Nevertheless, the dichotomy between regulatory actions and those taken by risk-averse compliance teams and the statements and actions of governments in the region is inescapable. In particular for Georgia—which has been the country in the region closest to the West since its 2004 Rose Revolution—this disjunction has caused substantial diplomatic and domestic political strain. That, too, is the case in countries that have less established democratic traditions such as Kazakhstan, whose leader, Kassym-Jomart Tokayev, arguably owes his continued presence in the presidency to Russia’s intervention in the country just a month before it invaded Ukraine. Tokayev has repeatedly pledged to “follow the sanctions regime” while calling for continued “comprehensive cooperation with Russia.” Kyrgyzstan—which has drifted closer to Russia since President Sadyr Japarov came to power in 2020—has also sought to avoid accusations that it is turning a blind eye to trade sanctions imposed on Russia.

Countries imposing sanctions on Russia have not been blind to the region’s complications and interconnectedness with the Russian economy, however. When the Russian-Uzbek billionaire oligarch Alisher Usmanov was sanctioned in March 2022, the US Office of Foreign Asset Controls (OFAC) simultaneously issued General License 15 as one of its broadest-ever licenses carving out his Uzbek business interests from being automatically subject to the restrictions placed on him. This appears to have been an attempt to convince Tashkent to restrain his influence in the Uzbek economy, which has grownsubstantially under President Shavkat Mirziyoyev—to whom he is related by marriage—though it was relatively unheeded as Uzbekistan lobbied to have sanctions on Usmanov reversed. The license was withdrawn in April 2023 and Usmanov’s facilitators, including some Uzbek nationals, were additionally sanctioned.

The US has similarly used its sanctions to warn other regional leaders of moving too close to Moscow. The September 2023 designation of former Georgian General Prosecutor Otar Partskhaladze, a close ally of Bidzina Ivanishvili, the country’s dominant political figure and honorary chair of the ruling Georgian Dream Party, for working together with Russia’s Federal Security Service “for the benefit of Russia.”

Although neither Partskhaladze’s nor Usmanov’s designations have resulted in about-faces from Tashkent or Tbilisi, there are potential other areas of success. One Russian oligarch who was sanctioned by the UK in September 2022—Igor Makarov—was long known to be close to Turkmenistan’s Berdymukhamedov regime. In fact, it is in that country that he was predominantly active since selling his Itera energy trading and hydrocarbons business to Rosneft in 2013. London lifted the sanctions on him this March after he gave up his Russian citizenship.
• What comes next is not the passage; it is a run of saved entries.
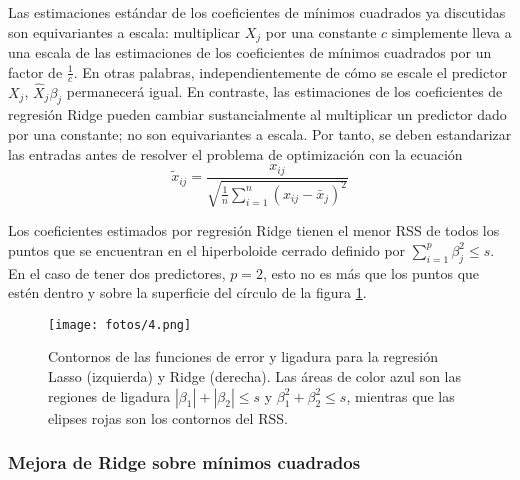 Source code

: Las estimaciones estándar de los coeficientes de mínimos cuadrados ya discutidas son equivariantes a escala: multiplicar $X_j$ por una constante $c$ simplemente lleva a una escala de las estimaciones de los coeficientes de mínimos cuadrados por un factor de $\frac{1}{c}$. En otras palabras, independientemente de cómo se escale el predictor $X_j$, $\hat{X}_j \beta_j$ permanecerá igual. En contraste, las estimaciones de los coeficientes de regresión Ridge pueden cambiar sustancialmente al multiplicar un predictor dado por una constante; no son equivariantes a escala. Por tanto, se deben estandarizar las entradas antes de resolver el problema de optimización con la ecuación 
\begin{equation}
\tilde{x}_{ij} = \frac{x_{ij}}{\sqrt{\frac{1}{n} \sum_{i=1}^n (x_{ij} - \bar{x}_j)^2}}
\end{equation}

Los coeficientes estimados por regresión Ridge tienen el menor RSS de todos los puntos que se encuentran en el hiperboloide cerrado definido por $\sum_{i=1}^p \beta_j^2 \leq s$. En el caso de tener dos predictores, $p=2$, esto no es más que los puntos que estén dentro y sobre la superficie del círculo de la figura \ref{fig:reg}.  

\begin{figure}[h]
\centering
\texttt{[image: fotos/4.png]}
\caption{Contornos de las funciones de error y ligadura para la regresión Lasso (izquierda) y Ridge (derecha). Las áreas de color azul son las regiones de ligadura $|\beta_1| + |\beta_2| \leq s$ y $\beta_1^2 + \beta_2^2 \leq s$, mientras que las elipses rojas son los contornos del RSS.}
\label{fig:reg}
\end{figure}

\subsubsection{Mejora de Ridge sobre mínimos cuadrados}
Given Makarov’s purported involvement in the Russian-Ukrainian gas trade of the early 2000s, which was long at the heart of the Kremlin’s strategy of keeping economic influence over Ukraine, and his role as one of the few businessmen to regularly visit the Berdymukhamedovs, the wider as-of-yet-unpublicized details of the deal that was struck for his delisting may prove helpful to Western policymakers seeking to counter regional Russian economic influence in the future.

This nuanced approach to the region—and to differentiating between how to apply sanctions to different governments within it—is also clearly evident in two other areas of sanctions.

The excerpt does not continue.